Start of LISTED RECORDS
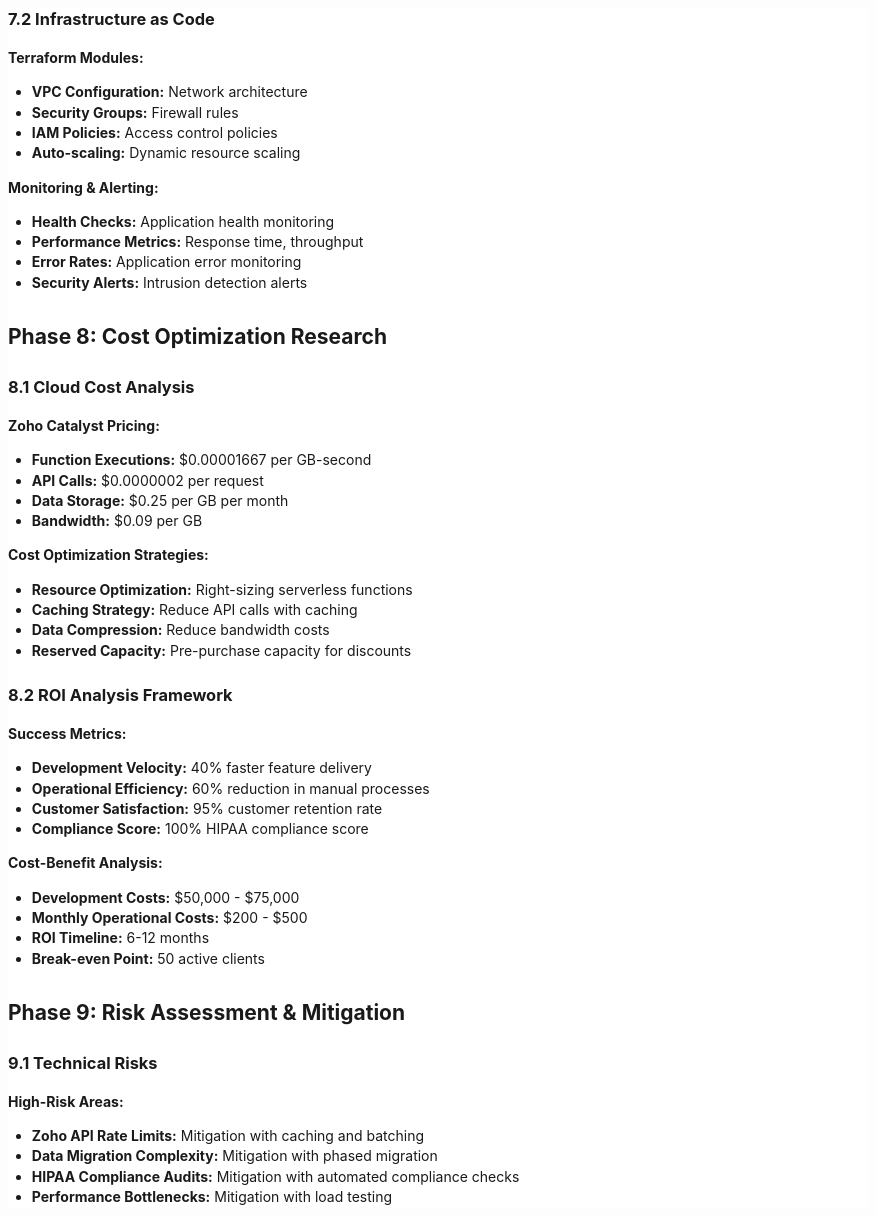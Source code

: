 ### 7.2 Infrastructure as Code

**Terraform Modules:**
- **VPC Configuration:** Network architecture
- **Security Groups:** Firewall rules
- **IAM Policies:** Access control policies
- **Auto-scaling:** Dynamic resource scaling

**Monitoring & Alerting:**
- **Health Checks:** Application health monitoring
- **Performance Metrics:** Response time, throughput
- **Error Rates:** Application error monitoring
- **Security Alerts:** Intrusion detection alerts

## Phase 8: Cost Optimization Research

### 8.1 Cloud Cost Analysis

**Zoho Catalyst Pricing:**
- **Function Executions:** $0.00001667 per GB-second
- **API Calls:** $0.0000002 per request
- **Data Storage:** $0.25 per GB per month
- **Bandwidth:** $0.09 per GB

**Cost Optimization Strategies:**
- **Resource Optimization:** Right-sizing serverless functions
- **Caching Strategy:** Reduce API calls with caching
- **Data Compression:** Reduce bandwidth costs
- **Reserved Capacity:** Pre-purchase capacity for discounts

### 8.2 ROI Analysis Framework

**Success Metrics:**
- **Development Velocity:** 40% faster feature delivery
- **Operational Efficiency:** 60% reduction in manual processes
- **Customer Satisfaction:** 95% customer retention rate
- **Compliance Score:** 100% HIPAA compliance score

**Cost-Benefit Analysis:**
- **Development Costs:** $50,000 - $75,000
- **Monthly Operational Costs:** $200 - $500
- **ROI Timeline:** 6-12 months
- **Break-even Point:** 50 active clients

## Phase 9: Risk Assessment & Mitigation

### 9.1 Technical Risks

**High-Risk Areas:**
- **Zoho API Rate Limits:** Mitigation with caching and batching
- **Data Migration Complexity:** Mitigation with phased migration
- **HIPAA Compliance Audits:** Mitigation with automated compliance checks
- **Performance Bottlenecks:** Mitigation with load testing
End of LISTED RECORDS
#### BRIEF:
Throughout the data above, copy all lines where the word "Reduce" is found.

#### TASK ANSWER:
- **Caching Strategy:** Reduce API calls with caching
- **Data Compression:** Reduce bandwidth costs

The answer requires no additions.